Data to use
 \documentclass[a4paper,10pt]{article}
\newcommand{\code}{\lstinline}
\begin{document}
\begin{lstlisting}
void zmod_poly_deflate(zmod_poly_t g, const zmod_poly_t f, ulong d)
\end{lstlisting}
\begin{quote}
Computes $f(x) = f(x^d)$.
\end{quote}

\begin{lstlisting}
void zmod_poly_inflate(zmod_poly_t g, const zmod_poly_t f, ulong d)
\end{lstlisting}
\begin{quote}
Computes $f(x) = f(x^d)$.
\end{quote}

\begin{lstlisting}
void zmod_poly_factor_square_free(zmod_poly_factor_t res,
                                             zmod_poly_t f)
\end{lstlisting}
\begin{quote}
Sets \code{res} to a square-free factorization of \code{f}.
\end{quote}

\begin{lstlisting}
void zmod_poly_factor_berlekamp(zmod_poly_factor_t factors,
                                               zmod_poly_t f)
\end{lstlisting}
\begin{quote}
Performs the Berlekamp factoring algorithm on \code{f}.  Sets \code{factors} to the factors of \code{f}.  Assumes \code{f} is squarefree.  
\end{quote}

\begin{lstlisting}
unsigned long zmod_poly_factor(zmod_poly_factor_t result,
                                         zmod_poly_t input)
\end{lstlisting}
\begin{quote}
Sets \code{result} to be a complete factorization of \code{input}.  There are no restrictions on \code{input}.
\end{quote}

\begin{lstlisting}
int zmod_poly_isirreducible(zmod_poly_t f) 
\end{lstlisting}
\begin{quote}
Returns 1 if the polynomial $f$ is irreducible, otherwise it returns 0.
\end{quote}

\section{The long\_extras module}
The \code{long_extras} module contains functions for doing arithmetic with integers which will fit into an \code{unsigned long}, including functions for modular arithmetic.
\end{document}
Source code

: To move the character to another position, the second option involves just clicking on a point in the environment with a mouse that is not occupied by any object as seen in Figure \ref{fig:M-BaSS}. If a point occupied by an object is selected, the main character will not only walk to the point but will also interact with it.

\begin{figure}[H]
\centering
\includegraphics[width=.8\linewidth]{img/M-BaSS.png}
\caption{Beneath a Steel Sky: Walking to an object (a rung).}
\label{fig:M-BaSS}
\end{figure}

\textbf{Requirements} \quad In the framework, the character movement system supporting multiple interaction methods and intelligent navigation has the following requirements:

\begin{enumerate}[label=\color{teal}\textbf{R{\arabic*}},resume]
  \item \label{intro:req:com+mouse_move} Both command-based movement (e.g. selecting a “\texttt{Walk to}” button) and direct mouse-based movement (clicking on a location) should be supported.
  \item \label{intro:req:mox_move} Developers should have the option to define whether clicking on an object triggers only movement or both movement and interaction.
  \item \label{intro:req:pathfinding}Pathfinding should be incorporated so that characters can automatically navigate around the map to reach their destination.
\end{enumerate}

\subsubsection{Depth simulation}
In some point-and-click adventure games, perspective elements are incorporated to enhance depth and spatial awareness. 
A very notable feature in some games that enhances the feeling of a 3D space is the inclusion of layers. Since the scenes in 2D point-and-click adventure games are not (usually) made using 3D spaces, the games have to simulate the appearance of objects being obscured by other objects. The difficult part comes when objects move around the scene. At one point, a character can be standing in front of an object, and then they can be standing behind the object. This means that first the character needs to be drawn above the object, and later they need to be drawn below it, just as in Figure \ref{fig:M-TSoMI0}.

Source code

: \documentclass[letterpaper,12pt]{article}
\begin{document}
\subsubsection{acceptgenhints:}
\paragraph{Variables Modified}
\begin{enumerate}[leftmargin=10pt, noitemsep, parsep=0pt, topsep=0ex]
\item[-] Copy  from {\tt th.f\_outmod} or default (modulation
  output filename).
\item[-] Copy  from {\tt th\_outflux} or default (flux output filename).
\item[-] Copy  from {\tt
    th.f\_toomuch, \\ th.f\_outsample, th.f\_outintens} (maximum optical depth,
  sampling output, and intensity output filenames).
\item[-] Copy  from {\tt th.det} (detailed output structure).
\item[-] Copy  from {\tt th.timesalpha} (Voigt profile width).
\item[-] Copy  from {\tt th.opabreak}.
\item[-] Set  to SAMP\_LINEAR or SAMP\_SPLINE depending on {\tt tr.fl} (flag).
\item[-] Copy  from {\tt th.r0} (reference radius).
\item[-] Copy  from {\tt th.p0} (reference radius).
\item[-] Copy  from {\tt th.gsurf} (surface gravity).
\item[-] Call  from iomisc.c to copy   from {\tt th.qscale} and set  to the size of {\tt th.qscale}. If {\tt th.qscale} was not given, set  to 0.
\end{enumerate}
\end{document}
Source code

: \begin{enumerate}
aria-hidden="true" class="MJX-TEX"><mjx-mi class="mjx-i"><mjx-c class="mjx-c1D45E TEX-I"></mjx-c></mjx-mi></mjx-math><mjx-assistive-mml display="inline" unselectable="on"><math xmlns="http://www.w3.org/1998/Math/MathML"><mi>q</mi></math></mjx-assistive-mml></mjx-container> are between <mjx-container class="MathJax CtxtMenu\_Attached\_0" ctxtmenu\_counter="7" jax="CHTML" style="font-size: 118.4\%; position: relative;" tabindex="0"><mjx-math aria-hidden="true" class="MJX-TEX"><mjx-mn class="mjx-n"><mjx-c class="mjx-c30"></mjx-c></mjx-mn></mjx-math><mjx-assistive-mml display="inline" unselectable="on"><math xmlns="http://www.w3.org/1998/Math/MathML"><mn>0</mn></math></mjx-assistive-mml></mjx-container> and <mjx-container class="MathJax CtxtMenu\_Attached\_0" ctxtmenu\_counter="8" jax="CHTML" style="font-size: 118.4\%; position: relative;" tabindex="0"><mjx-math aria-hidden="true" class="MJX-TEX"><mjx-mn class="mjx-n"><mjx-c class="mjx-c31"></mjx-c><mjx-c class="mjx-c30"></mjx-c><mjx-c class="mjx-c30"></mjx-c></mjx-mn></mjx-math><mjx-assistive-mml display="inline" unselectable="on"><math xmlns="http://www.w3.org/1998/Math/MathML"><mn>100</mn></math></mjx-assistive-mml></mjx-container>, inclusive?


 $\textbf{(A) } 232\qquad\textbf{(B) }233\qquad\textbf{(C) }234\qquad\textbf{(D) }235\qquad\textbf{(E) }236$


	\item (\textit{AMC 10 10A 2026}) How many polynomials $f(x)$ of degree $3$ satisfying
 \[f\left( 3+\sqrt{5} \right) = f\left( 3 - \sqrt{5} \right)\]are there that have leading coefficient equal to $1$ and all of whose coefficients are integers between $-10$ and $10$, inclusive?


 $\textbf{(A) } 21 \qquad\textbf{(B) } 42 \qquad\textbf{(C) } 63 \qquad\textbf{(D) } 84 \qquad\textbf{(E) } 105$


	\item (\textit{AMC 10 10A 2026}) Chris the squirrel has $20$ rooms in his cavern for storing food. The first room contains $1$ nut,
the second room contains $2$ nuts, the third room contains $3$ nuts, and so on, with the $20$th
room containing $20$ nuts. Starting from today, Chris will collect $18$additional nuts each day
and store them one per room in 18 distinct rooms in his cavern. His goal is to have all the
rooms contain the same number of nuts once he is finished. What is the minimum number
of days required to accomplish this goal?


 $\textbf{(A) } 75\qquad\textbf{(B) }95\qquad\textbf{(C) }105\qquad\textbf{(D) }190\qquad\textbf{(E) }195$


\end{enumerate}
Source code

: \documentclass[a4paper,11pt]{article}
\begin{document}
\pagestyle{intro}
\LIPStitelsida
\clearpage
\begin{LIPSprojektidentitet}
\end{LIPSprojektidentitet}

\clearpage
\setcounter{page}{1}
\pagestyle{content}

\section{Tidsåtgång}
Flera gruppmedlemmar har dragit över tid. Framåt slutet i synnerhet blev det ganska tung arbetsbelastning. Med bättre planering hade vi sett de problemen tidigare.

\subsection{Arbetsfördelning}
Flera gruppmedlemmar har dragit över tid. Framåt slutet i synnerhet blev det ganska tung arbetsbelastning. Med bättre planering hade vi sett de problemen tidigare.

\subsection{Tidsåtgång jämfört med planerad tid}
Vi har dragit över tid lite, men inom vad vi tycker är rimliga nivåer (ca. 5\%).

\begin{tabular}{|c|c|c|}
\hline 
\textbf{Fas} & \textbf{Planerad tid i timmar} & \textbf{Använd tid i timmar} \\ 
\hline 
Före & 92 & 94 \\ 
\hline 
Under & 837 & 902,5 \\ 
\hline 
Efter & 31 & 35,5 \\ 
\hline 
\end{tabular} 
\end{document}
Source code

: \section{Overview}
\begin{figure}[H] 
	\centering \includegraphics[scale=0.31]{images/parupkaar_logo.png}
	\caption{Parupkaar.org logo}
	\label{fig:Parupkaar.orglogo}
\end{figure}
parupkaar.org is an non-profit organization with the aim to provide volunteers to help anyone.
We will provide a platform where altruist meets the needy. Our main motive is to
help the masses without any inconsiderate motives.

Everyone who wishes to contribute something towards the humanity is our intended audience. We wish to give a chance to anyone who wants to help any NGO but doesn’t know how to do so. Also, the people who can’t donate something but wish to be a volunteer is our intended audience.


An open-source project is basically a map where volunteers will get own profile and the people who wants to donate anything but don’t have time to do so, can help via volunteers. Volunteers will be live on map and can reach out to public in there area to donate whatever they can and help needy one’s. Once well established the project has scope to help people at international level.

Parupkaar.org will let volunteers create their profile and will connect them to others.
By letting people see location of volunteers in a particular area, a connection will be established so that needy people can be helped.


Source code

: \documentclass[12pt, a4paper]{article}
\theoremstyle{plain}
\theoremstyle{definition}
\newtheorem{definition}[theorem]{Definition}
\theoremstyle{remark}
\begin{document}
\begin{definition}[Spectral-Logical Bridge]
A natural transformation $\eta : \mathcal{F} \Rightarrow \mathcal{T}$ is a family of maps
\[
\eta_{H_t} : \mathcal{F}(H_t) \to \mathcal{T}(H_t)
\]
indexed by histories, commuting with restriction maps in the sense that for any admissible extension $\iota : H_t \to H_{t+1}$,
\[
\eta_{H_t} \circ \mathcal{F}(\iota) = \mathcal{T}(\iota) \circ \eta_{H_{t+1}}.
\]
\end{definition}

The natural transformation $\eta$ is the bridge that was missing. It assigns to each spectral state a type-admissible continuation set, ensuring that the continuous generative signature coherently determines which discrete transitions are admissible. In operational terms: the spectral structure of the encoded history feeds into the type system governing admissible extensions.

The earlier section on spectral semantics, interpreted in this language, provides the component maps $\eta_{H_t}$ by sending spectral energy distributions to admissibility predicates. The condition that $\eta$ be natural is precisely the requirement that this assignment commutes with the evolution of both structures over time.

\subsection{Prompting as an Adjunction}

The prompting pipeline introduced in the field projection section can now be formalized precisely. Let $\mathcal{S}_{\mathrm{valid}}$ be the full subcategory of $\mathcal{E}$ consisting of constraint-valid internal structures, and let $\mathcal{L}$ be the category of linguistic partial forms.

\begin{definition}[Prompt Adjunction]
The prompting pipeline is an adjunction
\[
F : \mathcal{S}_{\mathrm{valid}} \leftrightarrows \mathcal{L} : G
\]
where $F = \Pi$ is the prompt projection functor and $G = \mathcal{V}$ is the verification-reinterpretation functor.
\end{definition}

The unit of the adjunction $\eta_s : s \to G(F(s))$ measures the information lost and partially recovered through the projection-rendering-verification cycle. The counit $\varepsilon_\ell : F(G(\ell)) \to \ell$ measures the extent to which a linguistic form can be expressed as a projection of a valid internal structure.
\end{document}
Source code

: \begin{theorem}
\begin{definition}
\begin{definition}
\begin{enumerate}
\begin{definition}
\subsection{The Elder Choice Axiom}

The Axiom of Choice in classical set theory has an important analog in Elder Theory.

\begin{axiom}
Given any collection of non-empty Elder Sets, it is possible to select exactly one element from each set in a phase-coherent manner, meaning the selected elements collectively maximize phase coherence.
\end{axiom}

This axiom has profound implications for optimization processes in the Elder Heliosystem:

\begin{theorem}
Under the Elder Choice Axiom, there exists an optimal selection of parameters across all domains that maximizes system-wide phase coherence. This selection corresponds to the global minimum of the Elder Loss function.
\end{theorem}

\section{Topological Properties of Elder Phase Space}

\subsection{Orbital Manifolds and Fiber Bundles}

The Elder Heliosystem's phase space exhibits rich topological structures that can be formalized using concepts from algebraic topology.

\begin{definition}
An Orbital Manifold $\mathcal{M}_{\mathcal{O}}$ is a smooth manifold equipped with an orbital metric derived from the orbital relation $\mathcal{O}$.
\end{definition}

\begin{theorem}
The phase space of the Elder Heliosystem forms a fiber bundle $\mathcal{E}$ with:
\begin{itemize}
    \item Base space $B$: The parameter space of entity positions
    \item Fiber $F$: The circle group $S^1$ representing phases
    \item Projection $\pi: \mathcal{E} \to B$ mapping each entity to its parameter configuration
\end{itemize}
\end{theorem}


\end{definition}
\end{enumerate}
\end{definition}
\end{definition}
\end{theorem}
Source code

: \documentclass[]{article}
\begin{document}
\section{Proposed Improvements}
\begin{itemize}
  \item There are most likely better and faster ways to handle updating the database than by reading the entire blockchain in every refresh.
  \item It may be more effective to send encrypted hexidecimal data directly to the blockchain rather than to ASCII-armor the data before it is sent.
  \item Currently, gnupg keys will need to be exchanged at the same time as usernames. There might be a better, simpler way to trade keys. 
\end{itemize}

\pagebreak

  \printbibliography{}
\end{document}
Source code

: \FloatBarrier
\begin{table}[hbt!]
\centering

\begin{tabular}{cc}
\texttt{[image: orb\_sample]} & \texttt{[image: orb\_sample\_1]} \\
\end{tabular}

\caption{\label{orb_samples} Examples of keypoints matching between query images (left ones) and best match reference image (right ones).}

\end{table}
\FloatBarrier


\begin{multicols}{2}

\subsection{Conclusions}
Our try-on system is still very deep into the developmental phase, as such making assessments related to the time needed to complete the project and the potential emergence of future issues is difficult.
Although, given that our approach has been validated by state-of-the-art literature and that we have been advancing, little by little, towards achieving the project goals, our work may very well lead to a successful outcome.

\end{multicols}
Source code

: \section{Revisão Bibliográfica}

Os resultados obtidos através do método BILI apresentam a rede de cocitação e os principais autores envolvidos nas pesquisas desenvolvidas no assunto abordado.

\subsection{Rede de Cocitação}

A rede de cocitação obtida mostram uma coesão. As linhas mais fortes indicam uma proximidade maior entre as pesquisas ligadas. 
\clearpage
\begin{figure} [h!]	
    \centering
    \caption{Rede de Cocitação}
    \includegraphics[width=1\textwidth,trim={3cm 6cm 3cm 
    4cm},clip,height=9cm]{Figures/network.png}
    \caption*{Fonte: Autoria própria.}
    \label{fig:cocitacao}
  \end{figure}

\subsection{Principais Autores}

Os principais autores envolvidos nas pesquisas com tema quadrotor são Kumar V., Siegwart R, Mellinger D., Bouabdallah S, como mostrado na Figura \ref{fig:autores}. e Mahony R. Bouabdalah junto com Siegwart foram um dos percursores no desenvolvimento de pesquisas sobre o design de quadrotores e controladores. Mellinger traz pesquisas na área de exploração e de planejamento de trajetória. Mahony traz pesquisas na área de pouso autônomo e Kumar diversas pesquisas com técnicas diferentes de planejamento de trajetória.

Task goal
Keep both end lines and retype everything in the records above from the line containing "We will provide" through the line containing "An open-source project", exactly, with nothing else.

Answer to this exercise
We will provide a platform where altruist meets the needy. Our main motive is to
help the masses without any inconsiderate motives.

Everyone who wishes to contribute something towards the humanity is our intended audience. We wish to give a chance to anyone who wants to help any NGO but doesn’t know how to do so. Also, the people who can’t donate something but wish to be a volunteer is our intended audience.


An open-source project is basically a map where volunteers will get own profile and the people who wants to donate anything but don’t have time to do so, can help via volunteers. Volunteers will be live on map and can reach out to public in there area to donate whatever they can and help needy one’s. Once well established the project has scope to help people at international level.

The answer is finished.